There is a line that runs from the ancient belief in the ancient worship of the creator God to the awe that Einstein expressed -- that the laws of the Universe is so wonderfully ordered and that laws that describe that order are somehow (dimly) comprehensible to the mind of man.

The human mind is not capable of grasping the Universe. We are like a little child entering a huge library. The walls are covered to the ceilings with books in many different tongues. The child knows that someone must have written these books. It does not know who or how. It does not understand the languages in which they are written. But the child notes a definite plan in the arrangement of the books—-a mysterious order which it does not comprehend, but only dimly suspects.

Another thread weaves through the centuries from the words of the Prophet Amos, who denounced the rich for (literally) trampling the rights of the poor to the modern Universal Declaration of Human Rights.

A third strand binds the other two -- the demand to trust our senses over the claims of authority and tradition. We see it running through the words of Isaiah, who mocked the lifeless idols of his time, through the ages to Galileo, Copernicus and Darwin.

For me, there is no conflict between "religion" and "science". I have been lucky enough to be born into a culture that marries the best of both into a common vision of justice and common sense, along with the optimistic belief that the workings of the world are accessible to the mind of man.

To be sure, this tradition also carries along a burden of obsolete language and the scars of battles long lost but not forgotten. We still speak of our rights as "God given" as if they are in anyone's hands but our own. The origin of the Universe is still a mystery to us, just as it was 3,000 years ago. Just as we did 3,000 years ago, we speak with confidence that hides our ignorance. Then, we spoke of God. Now we speak of the Big Bang.

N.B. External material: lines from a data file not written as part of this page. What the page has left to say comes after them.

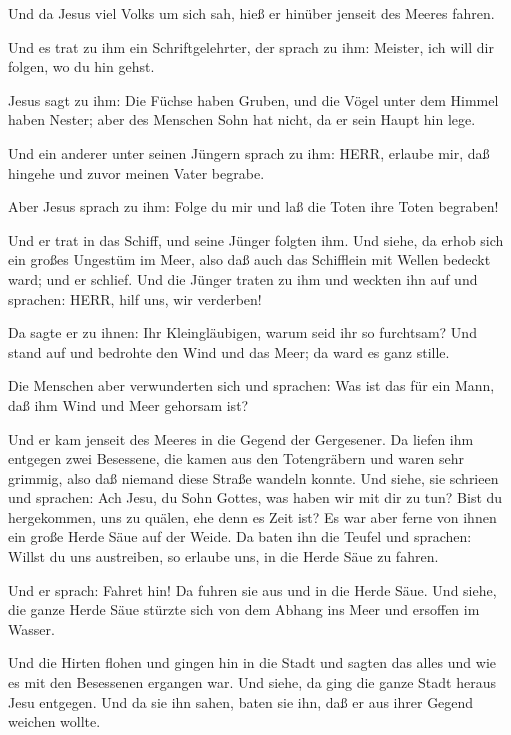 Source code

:  Und da Jesus viel Volks um sich sah, hieß er hinüber
jenseit des Meeres fahren.

 Und es trat zu ihm ein Schriftgelehrter, der sprach zu
ihm: Meister, ich will dir folgen, wo du hin gehst.

 Jesus sagt zu ihm: Die Füchse haben Gruben, und die Vögel
unter dem Himmel haben Nester; aber des Menschen Sohn hat nicht, da er
sein Haupt hin lege.

 Und ein anderer unter seinen Jüngern sprach zu ihm: HERR,
erlaube mir, daß hingehe und zuvor meinen Vater begrabe.

 Aber Jesus sprach zu ihm: Folge du mir und laß die Toten
ihre Toten begraben!

 Und er trat in das Schiff, und seine Jünger folgten ihm.
 Und siehe, da erhob sich ein großes Ungestüm im Meer, also
daß auch das Schifflein mit Wellen bedeckt ward; und er schlief.
 Und die Jünger traten zu ihm und weckten ihn auf und
sprachen: HERR, hilf uns, wir verderben!

 Da sagte er zu ihnen: Ihr Kleingläubigen, warum seid ihr
so furchtsam? Und stand auf und bedrohte den Wind und das Meer; da ward
es ganz stille.

 Die Menschen aber verwunderten sich und sprachen: Was ist
das für ein Mann, daß ihm Wind und Meer gehorsam ist?

 Und er kam jenseit des Meeres in die Gegend der
Gergesener. Da liefen ihm entgegen zwei Besessene, die kamen aus den
Totengräbern und waren sehr grimmig, also daß niemand diese Straße
wandeln konnte.  Und siehe, sie schrieen und sprachen: Ach
Jesu, du Sohn Gottes, was haben wir mit dir zu tun? Bist du hergekommen,
uns zu quälen, ehe denn es Zeit ist?  Es war aber ferne von
ihnen ein große Herde Säue auf der Weide.  Da baten ihn die
Teufel und sprachen: Willst du uns austreiben, so erlaube uns, in die
Herde Säue zu fahren.

 Und er sprach: Fahret hin! Da fuhren sie aus und in die
Herde Säue. Und siehe, die ganze Herde Säue stürzte sich von dem Abhang
ins Meer und ersoffen im Wasser.

 Und die Hirten flohen und gingen hin in die Stadt und
sagten das alles und wie es mit den Besessenen ergangen war.
 Und siehe, da ging die ganze Stadt heraus Jesu entgegen.
Und da sie ihn sahen, baten sie ihn, daß er aus ihrer Gegend weichen
wollte.

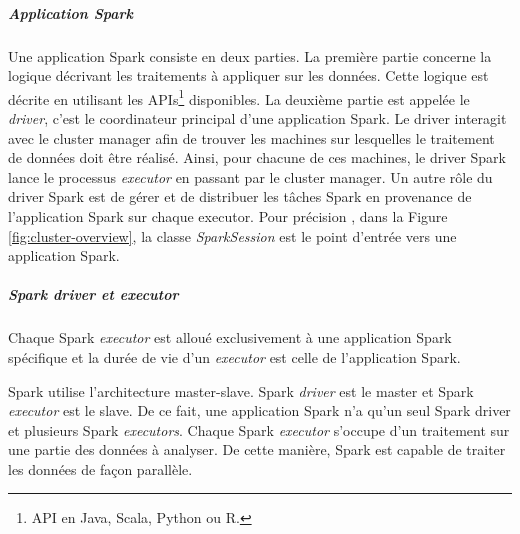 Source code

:\subparagraph{Application Spark}
Une application Spark consiste en deux parties. La première partie concerne la logique décrivant les traitements à appliquer sur les données.  Cette logique est décrite en utilisant les APIs\footnote{API en Java, Scala, Python ou R.} disponibles. La deuxième partie est appelée le \textit{driver}, c'est le coordinateur principal d'une application Spark. Le driver interagit avec le cluster manager afin de trouver les machines sur lesquelles le traitement de données doit être réalisé. Ainsi, pour chacune de ces machines, le driver Spark lance le processus \textit{executor} en passant par le cluster manager. Un autre rôle du  driver Spark est de gérer et de distribuer les tâches Spark en provenance de l'application Spark sur chaque executor. Pour précision , dans la Figure \ref{fig:cluster-overview}, la classe \textit{SparkSession} est le point d'entrée vers une application Spark.

\subparagraph{Spark driver et executor}

Chaque Spark \textit{executor} est alloué exclusivement à une application Spark spécifique et la durée de vie d'un \textit{executor} est celle de l'application Spark. 

Spark utilise l'architecture master-slave. Spark \textit{driver} est le master et Spark \textit{executor} est le slave. De ce fait, une application Spark n'a qu'un seul Spark driver et plusieurs Spark \textit{executors}. Chaque Spark \textit{executor} s'occupe d'un traitement  sur une partie  des données à analyser. De cette manière,  Spark est capable de traiter  les données de façon parallèle. 


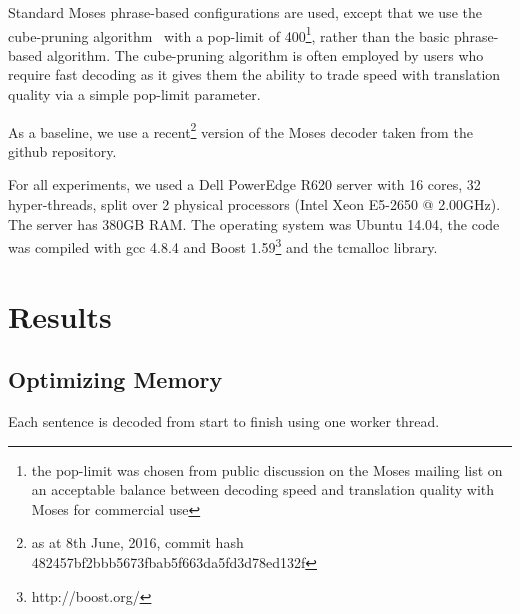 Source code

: \documentclass[11pt]{article}
\begin{document}
Standard Moses phrase-based configurations are used, except that we use the cube-pruning algorithm~\cite{Chiang:2007:cl} with a pop-limit of 400\footnote{the pop-limit was chosen from public discussion on the Moses mailing list on an acceptable balance between decoding speed and translation quality with Moses for commercial use %
}, rather than the basic phrase-based algorithm. The cube-pruning algorithm is often employed by users who require fast decoding as it gives them the ability to trade speed with translation quality via a simple pop-limit parameter.

As a baseline, we use a recent\footnote{as at 8th June, 2016, commit hash \scriptsize{482457bf2bbb5673fbab5f663da5fd3d78ed132f} } version of the Moses decoder taken from the github repository.

For all experiments, we used a Dell PowerEdge R620 server with 16 cores, 32 hyper-threads, split over 2 physical processors (Intel Xeon E5-2650 @ 2.00GHz). The server has 380GB RAM. The operating system was Ubuntu 14.04, the code was compiled with gcc 4.8.4 and Boost 1.59\footnote{http://boost.org/} and the tcmalloc library.

\section{Results}

\subsection{Optimizing Memory}

Each sentence is decoded from start to finish using one worker thread. %
\end{document}
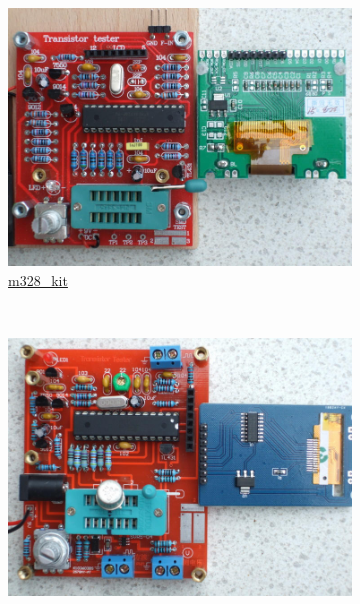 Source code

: \documentclass[pdftex,12pt,a4paper,english]{article}
\begin{document}
\vspace{-1em}
\begin{figure}[H]
  \begin{subfigure}[b]{.3\textwidth}
    \centering
    \includegraphics[width=1.\textwidth]{../PNG/Kit_ST7565b.jpg}
	  \\ \vspace{-0.5em}
	  {\href{run:./trunk/mega328_st7565_kit/}{m328\_kit}}
  \end{subfigure}
~
  \begin{subfigure}[b]{.3\textwidth}	%
    \centering
    \includegraphics[width=1.\textwidth]{../PNG/Kit_Color_b.jpg}
	  \\ \vspace{-0.5em}

\end{subfigure}
\end{figure}
\end{document}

Through the ages, this magic chord transforms itself in surprising ways, and seems to be lost sometimes, only to re-appear in wonderfully different ways. At one time, Justice demands that we free the slaves, at others, that we consider the rights of whales. In one age, the Unity of the Universe is ascribed to the will of God. In another, it is cast as Scientific Law. And in every age, we burn the prophets who enrage us by pointing our self-serving arrogance.

But what binds us together is not the words we use or the fog of myth that surrounds us. It is the story of our shared experience and the hard-won lessons we've learned along the way. It is life itself and the way we live it, or the way we should live it.

This blog is about my little corner of what we sometimes call "Judeo-Christian Civilization.